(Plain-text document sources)
——
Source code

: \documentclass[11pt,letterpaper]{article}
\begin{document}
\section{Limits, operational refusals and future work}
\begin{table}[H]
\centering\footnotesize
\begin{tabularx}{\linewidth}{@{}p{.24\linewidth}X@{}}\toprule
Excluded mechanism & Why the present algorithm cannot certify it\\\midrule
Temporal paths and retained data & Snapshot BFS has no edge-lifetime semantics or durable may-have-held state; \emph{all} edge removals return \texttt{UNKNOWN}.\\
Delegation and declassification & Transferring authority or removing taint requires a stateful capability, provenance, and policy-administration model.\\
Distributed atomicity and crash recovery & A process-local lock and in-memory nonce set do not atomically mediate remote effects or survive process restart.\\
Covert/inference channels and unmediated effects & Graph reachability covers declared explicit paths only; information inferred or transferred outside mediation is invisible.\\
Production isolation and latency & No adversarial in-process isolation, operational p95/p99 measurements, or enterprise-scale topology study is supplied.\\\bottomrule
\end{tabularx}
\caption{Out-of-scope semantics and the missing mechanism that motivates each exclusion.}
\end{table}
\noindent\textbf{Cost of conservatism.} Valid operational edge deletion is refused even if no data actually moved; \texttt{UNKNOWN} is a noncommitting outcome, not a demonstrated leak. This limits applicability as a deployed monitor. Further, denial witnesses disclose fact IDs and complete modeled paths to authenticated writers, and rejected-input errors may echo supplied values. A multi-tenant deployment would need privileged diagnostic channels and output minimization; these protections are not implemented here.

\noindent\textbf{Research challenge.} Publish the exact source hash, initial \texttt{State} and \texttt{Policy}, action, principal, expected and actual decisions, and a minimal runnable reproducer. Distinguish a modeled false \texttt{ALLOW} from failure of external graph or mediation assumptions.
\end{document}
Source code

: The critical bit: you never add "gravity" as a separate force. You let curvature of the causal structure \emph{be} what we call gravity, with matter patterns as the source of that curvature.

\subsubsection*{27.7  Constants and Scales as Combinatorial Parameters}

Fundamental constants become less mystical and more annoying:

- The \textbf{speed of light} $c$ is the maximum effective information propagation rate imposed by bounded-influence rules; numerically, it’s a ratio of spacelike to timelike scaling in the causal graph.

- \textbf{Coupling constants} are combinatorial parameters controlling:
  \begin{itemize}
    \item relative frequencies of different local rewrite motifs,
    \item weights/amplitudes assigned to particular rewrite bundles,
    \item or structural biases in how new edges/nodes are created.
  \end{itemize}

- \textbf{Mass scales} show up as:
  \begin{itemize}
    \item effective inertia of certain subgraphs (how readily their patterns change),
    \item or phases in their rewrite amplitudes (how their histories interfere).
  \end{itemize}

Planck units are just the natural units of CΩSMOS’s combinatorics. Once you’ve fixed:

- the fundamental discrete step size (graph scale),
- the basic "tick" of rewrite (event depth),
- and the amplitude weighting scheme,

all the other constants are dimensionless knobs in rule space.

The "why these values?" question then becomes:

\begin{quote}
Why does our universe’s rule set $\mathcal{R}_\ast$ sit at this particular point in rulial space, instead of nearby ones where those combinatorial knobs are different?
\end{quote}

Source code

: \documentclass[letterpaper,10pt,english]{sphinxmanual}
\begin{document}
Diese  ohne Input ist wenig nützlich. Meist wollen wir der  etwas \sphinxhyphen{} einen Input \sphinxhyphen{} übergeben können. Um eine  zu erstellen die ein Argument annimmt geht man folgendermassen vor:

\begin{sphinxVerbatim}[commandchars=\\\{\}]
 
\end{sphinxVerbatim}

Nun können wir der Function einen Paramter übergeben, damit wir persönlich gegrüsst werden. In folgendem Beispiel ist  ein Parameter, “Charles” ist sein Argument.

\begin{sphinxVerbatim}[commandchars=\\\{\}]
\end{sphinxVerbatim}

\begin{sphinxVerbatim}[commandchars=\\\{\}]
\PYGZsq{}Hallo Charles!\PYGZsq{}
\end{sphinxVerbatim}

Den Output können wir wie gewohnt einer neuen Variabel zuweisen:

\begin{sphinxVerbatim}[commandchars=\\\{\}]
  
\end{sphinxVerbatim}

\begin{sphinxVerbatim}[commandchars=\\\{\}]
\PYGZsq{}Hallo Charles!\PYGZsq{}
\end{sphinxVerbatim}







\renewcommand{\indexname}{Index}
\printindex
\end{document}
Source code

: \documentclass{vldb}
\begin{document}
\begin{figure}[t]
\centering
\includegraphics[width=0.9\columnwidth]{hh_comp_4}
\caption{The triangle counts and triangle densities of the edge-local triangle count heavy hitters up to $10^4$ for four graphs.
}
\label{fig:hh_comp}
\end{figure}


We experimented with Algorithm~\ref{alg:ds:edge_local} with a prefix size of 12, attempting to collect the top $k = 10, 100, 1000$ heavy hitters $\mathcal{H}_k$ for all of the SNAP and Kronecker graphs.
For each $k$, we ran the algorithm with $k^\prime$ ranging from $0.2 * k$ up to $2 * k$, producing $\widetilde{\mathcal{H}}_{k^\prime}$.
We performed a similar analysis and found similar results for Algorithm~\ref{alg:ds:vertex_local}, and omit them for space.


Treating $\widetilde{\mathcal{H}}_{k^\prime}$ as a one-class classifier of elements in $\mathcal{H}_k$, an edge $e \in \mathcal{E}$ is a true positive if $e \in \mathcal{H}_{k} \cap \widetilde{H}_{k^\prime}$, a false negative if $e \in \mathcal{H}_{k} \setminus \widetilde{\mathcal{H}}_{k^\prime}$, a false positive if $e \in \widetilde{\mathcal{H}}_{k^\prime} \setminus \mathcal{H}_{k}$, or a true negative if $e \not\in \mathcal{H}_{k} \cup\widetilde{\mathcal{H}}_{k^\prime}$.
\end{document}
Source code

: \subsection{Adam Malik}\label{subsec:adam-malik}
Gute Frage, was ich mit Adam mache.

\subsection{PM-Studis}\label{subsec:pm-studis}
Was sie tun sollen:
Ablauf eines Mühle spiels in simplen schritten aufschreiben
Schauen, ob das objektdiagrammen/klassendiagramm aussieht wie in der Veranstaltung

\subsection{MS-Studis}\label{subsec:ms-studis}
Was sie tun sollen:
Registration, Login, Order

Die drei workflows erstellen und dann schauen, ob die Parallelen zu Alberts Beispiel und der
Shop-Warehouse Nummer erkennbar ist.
——
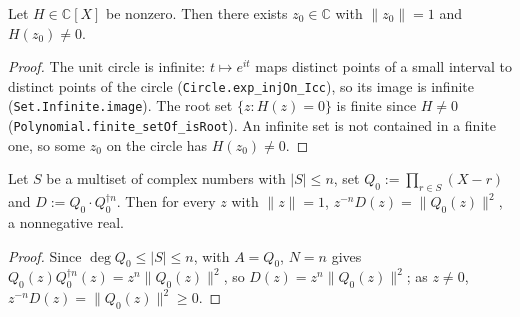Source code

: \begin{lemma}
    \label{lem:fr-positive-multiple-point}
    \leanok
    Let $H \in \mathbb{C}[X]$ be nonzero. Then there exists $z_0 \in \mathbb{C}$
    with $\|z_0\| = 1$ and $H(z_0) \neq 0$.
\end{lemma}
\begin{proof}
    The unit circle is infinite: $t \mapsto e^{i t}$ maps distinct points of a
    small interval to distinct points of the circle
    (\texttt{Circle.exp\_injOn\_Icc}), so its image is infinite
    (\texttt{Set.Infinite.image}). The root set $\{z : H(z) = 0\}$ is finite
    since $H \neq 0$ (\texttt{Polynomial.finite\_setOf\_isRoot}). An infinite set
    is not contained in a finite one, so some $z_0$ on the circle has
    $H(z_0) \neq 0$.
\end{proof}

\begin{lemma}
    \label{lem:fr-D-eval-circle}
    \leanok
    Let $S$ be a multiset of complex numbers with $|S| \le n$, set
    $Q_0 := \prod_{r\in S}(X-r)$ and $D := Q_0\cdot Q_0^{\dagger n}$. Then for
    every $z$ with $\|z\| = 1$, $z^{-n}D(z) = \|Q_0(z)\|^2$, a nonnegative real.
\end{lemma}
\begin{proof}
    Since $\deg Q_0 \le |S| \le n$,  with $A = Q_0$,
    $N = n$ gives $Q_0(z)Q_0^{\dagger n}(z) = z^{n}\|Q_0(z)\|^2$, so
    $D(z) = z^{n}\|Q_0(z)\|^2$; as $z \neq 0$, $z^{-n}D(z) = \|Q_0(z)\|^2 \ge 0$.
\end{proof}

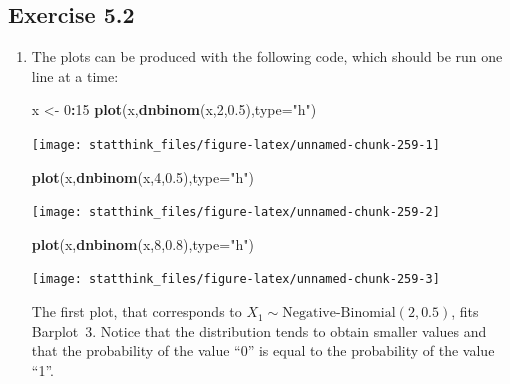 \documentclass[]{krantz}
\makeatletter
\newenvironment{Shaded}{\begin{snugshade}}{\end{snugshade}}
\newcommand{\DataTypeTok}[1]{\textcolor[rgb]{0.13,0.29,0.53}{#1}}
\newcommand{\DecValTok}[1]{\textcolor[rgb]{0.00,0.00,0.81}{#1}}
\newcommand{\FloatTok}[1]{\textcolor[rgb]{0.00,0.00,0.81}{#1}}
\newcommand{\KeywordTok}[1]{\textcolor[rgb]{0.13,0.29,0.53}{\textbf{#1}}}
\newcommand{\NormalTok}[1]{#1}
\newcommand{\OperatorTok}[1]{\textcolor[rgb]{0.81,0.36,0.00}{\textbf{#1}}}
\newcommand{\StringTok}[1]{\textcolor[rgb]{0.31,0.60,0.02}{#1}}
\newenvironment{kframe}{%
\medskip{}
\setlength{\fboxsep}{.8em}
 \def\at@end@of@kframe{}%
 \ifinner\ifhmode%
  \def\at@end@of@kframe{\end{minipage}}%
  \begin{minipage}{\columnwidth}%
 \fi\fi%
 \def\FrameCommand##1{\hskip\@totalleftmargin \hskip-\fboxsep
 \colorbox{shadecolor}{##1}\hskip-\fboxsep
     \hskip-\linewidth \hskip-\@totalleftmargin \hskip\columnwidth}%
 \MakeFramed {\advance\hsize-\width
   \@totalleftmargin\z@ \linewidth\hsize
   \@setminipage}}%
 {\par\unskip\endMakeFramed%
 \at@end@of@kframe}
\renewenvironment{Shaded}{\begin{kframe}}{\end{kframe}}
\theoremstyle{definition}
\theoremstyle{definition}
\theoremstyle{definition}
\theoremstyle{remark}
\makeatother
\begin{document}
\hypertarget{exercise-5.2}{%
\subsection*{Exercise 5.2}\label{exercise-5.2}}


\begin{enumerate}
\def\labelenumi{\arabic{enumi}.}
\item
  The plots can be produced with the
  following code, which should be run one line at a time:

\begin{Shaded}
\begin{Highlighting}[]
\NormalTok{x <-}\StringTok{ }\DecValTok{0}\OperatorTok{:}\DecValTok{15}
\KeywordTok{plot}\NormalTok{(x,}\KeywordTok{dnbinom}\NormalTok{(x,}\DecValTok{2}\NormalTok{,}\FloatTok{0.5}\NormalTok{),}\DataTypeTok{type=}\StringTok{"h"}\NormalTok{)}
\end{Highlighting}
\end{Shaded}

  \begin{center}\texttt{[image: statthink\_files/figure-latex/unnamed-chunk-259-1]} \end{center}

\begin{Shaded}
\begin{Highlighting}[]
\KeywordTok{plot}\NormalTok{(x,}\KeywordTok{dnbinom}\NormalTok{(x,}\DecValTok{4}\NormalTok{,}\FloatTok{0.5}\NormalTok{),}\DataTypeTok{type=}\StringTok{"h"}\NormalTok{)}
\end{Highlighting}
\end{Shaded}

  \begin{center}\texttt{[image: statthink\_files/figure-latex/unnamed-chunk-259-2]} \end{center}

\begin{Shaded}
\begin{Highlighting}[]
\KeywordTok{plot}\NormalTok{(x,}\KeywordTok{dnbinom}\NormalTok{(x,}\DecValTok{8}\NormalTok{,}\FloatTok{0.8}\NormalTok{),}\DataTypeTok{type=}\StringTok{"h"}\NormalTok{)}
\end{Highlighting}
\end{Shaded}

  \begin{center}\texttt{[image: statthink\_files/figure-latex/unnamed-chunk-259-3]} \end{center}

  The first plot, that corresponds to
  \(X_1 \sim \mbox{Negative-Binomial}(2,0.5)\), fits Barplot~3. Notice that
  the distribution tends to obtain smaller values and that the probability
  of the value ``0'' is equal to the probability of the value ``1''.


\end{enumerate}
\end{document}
——
Task description: Scan the data for the string "these" and copy each line in which it occurs.

Written response:
\noindent\textbf{Cost of conservatism.} Valid operational edge deletion is refused even if no data actually moved; \texttt{UNKNOWN} is a noncommitting outcome, not a demonstrated leak. This limits applicability as a deployed monitor. Further, denial witnesses disclose fact IDs and complete modeled paths to authenticated writers, and rejected-input errors may echo supplied values. A multi-tenant deployment would need privileged diagnostic channels and output minimization; these protections are not implemented here.
The "why these values?" question then becomes:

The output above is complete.